Ardee St. Marys are looking to replicate their semi-final performance at Croke Park. Photo by Michael P Ryan/Sportsfile
History is not on St Mary’s side going into today’s final – is it ever when there’s a championship meeting of Louth and Dublin sides?
This year’s meeting at under-21 level aside, nearly everything has gone Dublin’s way, and that’s particularly true of the Leinster Club championship.
Since the competition was first played in 1970, the counties’ champions have met eight times at various stages. The score stands at 8-0, Louth still waiting for a first win.
It’s Mary’s who have book ended the series, and that will still be the case after Saturday.

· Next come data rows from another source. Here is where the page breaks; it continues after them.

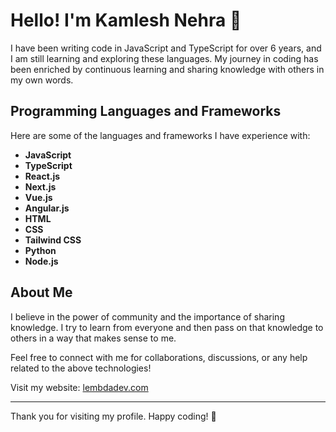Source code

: # Hello! I'm Kamlesh Nehra 👋
I have been writing code in JavaScript and TypeScript for over 6 years, and I am still learning and exploring these languages. My journey in coding has been enriched by continuous learning and sharing knowledge with others in my own words.

## Programming Languages and Frameworks

Here are some of the languages and frameworks I have experience with:

- **JavaScript**
- **TypeScript**
- **React.js**
- **Next.js**
- **Vue.js**
- **Angular.js**
- **HTML**
- **CSS**
- **Tailwind CSS**
- **Python**
- **Node.js**

## About Me

I believe in the power of community and the importance of sharing knowledge. I try to learn from everyone and then pass on that knowledge to others in a way that makes sense to me.

Feel free to connect with me for collaborations, discussions, or any help related to the above technologies!

Visit my website: [lembdadev.com](https://lembdadev.com/)

---

Thank you for visiting my profile. Happy coding! 🚀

Two years after Newtown Blues had been beaten by Offaly champions, Gracefield, in the first final, Mary’s played St Vincent in the second round and went down by 0-8 to 0-6.
The following year Cooley made it to the final at Drogheda, and gave the eventual All-Ireland champions, a star-studded UCD team, their fill of it before losing by a couple of points.

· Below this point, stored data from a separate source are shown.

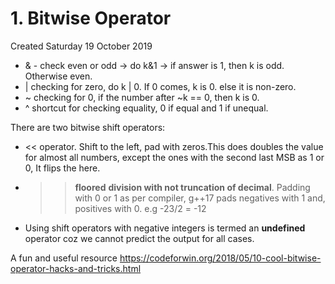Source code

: # 1. Bitwise Operator
Created Saturday 19 October 2019


* & - check even or odd →  do k&1 → if answer is 1, then k is odd. Otherwise even. 
* | checking for zero, do k | 0. If 0 comes, k is 0. else it is non-zero.
* ~ checking for 0, if the number after ~k == 0, then k is 0.
* ^ shortcut for checking equality, 0 if equal and 1 if unequal.

There are two bitwise shift operators:

* << operator. Shift to the left, pad with zeros.This does doubles the value for almost all numbers, except the ones with the second last MSB as 1 or 0, It flips the here. 
* >> **floored** **division with not truncation of decimal**. Padding with 0 or 1 as per compiler, g++17 pads negatives with 1 and, positives with 0. e.g -23/2 = -12
* Using shift operators with negative integers is termed an **undefined** operator coz we cannot predict the output for all cases.

A fun and useful resource <https://codeforwin.org/2018/05/10-cool-bitwise-operator-hacks-and-tricks.html>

Geraldines were next to try their luck, but in a 1982 Croke Park second round match, they couldn’t keep pace with Barney Rock’s Ballymun Kickhams, losing by 0-13 to 1-3.
Next up were Cooley, and having beaten Kilkenny side, Muckalee, in the 1990 first round, the last Kickhams team to win the Louth senior championship lost out to Thomas Davis at Fr McEvoy Park.
The 1997 semi-final meeting of Stabannon Parnells and Erin’s Isle was a semi-final played at Navan, and it ended in a 0-11 to 0-8 defeat for the Louth standard-bearers.
The sixth Louth/Dublin clash was at St Brigid’s Park, St Patrick’s, making their Leinster bow, taking on St Brigid’s at Dowdallshill in 2003. A close one this, Pat’s missing out by a point, 0-6 to 0-5.
Kilmacud Crokes, who went on to win the All-Ireland, beat Blues 1-13 to 1-9 in Drogheda, and then last year, Mary’s gave the same Dublin side a stiff test at Pairc Mhuire.
Time, surely, for a Louth win. Cuala have had two significant wins this year, a defeat of Kilmacud in the Dublin final and win over Naas in the Leinster quarter-final. But Mary’s were at their very best last Saturday, and if they carry that form into the decider, won’t be found wanting.